Aifa has attacked the FSA’s justification for its £110m Arch cru consumer redress scheme, saying its misuse of a statistician’s report fundamentally undermines its case.
In April, the FSA published a consultation paper proposing plans for the redress scheme. It said it had identified 795 firms that sold Arch cru funds.
However, a statistician’s report the FSA commissioned to establish the scale of misselling estimated only 321 of those 795 firms sold Arch cru funds on an advised basis. The report, which was included in the consultation, estimates 83 per cent of those 321 firms had “substantially missold” the products, based on a sample of just 24 firms.
Aifa policy director Chris Hannant says: “The FSA’s misuse of numbers suggests it wants a redress scheme and is trying to find the numbers to support this. It needs to have a hard look at this and think again.
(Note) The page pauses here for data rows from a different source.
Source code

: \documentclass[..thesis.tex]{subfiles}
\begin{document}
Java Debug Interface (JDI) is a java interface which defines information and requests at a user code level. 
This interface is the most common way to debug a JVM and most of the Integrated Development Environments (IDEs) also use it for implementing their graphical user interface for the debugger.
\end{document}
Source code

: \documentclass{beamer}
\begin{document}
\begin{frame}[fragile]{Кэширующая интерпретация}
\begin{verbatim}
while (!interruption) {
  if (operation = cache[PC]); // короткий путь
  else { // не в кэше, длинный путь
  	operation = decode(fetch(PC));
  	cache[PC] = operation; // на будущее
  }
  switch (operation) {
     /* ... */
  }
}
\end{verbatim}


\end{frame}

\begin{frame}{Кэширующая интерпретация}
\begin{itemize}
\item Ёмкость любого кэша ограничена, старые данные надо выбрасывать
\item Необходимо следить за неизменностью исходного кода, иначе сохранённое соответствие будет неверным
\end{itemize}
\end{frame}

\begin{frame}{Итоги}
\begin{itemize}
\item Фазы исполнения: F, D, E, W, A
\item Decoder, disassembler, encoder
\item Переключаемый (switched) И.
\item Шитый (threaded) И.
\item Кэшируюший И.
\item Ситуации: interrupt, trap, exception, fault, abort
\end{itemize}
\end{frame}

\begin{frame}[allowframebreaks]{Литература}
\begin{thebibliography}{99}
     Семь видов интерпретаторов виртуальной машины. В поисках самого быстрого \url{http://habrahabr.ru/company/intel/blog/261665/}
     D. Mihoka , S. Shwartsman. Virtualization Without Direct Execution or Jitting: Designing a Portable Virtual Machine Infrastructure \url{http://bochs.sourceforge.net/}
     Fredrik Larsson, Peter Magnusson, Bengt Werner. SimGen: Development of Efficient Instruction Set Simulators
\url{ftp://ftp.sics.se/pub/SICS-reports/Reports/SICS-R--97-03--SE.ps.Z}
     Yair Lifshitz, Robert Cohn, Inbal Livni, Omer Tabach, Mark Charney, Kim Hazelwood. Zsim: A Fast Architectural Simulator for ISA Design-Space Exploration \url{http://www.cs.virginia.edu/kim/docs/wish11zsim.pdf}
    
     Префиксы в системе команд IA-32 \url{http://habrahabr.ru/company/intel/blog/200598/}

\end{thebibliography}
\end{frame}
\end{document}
“Even if all of the 795 firms had missold that would not represent widespread misselling, a requirement for a redress scheme.”
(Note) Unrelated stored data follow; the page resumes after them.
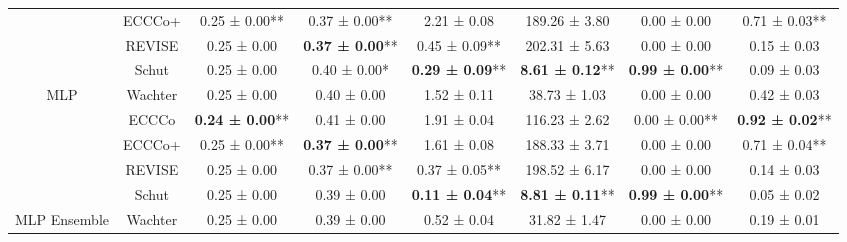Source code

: \begin{table}
{\begin{tabular}[t]{cccccccc}
 & ECCCo+ & 0.25 ± 0.00** & 0.37 ± 0.00** & 2.21 ± 0.08\hphantom{*}\hphantom{*} & 189.26 ± 3.80\hphantom{*}\hphantom{*} & 0.00 ± 0.00\hphantom{*}\hphantom{*} & 0.71 ± 0.03**\\

 & REVISE & 0.25 ± 0.00\hphantom{*}\hphantom{*} & \textbf{0.37 ± 0.00}** & 0.45 ± 0.09** & 202.31 ± 5.63\hphantom{*}\hphantom{*} & 0.00 ± 0.00\hphantom{*}\hphantom{*} & 0.15 ± 0.03\hphantom{*}\hphantom{*}\\

 & Schut & 0.25 ± 0.00\hphantom{*}\hphantom{*} & 0.40 ± 0.00*\hphantom{*} & \textbf{0.29 ± 0.09}** & \textbf{8.61 ± 0.12}** & \textbf{0.99 ± 0.00}** & 0.09 ± 0.03\hphantom{*}\hphantom{*}\\

\multirow[t]{-5}{*}{\centering\arraybackslash MLP} & Wachter & 0.25 ± 0.00\hphantom{*}\hphantom{*} & 0.40 ± 0.00\hphantom{*}\hphantom{*} & 1.52 ± 0.11\hphantom{*}\hphantom{*} & 38.73 ± 1.03\hphantom{*}\hphantom{*} & 0.00 ± 0.00\hphantom{*}\hphantom{*} & 0.42 ± 0.03\hphantom{*}\hphantom{*}\\
\cmidrule{1-8}
 & ECCCo & \textbf{0.24 ± 0.00}** & 0.41 ± 0.00\hphantom{*}\hphantom{*} & 1.91 ± 0.04\hphantom{*}\hphantom{*} & 116.23 ± 2.62\hphantom{*}\hphantom{*} & 0.00 ± 0.00** & \textbf{0.92 ± 0.02}**\\

 & ECCCo+ & 0.25 ± 0.00** & \textbf{0.37 ± 0.00}** & 1.61 ± 0.08\hphantom{*}\hphantom{*} & 188.33 ± 3.71\hphantom{*}\hphantom{*} & 0.00 ± 0.00\hphantom{*}\hphantom{*} & 0.71 ± 0.04**\\

 & REVISE & 0.25 ± 0.00\hphantom{*}\hphantom{*} & 0.37 ± 0.00** & 0.37 ± 0.05** & 198.52 ± 6.17\hphantom{*}\hphantom{*} & 0.00 ± 0.00\hphantom{*}\hphantom{*} & 0.14 ± 0.03\hphantom{*}\hphantom{*}\\

 & Schut & 0.25 ± 0.00\hphantom{*}\hphantom{*} & 0.39 ± 0.00\hphantom{*}\hphantom{*} & \textbf{0.11 ± 0.04}** & \textbf{8.81 ± 0.11}** & \textbf{0.99 ± 0.00}** & 0.05 ± 0.02\hphantom{*}\hphantom{*}\\

\multirow[t]{-5}{*}{\centering\arraybackslash MLP Ensemble} & Wachter & 0.25 ± 0.00\hphantom{*}\hphantom{*} & 0.39 ± 0.00\hphantom{*}\hphantom{*} & 0.52 ± 0.04\hphantom{*}\hphantom{*} & 31.82 ± 1.47\hphantom{*}\hphantom{*} & 0.00 ± 0.00\hphantom{*}\hphantom{*} & 0.19 ± 0.01\hphantom{*}\hphantom{*}\\
\bottomrule
\end{tabular}}
\end{table}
Foot Anstey head of financial services Alan Hughes says: “It looks like the FSA decided what it wanted and worked back from that.”
An FSA spokeswoman says the regulator will review Arch cru adviser numbers in light of the consultation. She says: “It has emerged some firms sold them on an execution-only basis or not at all, while we found other firms not on the list were selling Arch cru products.”
Anand Associates managing director Bhupinder Anand says: “This is typical FSA, picking out random figures to suit its own ends rather than going on the facts.”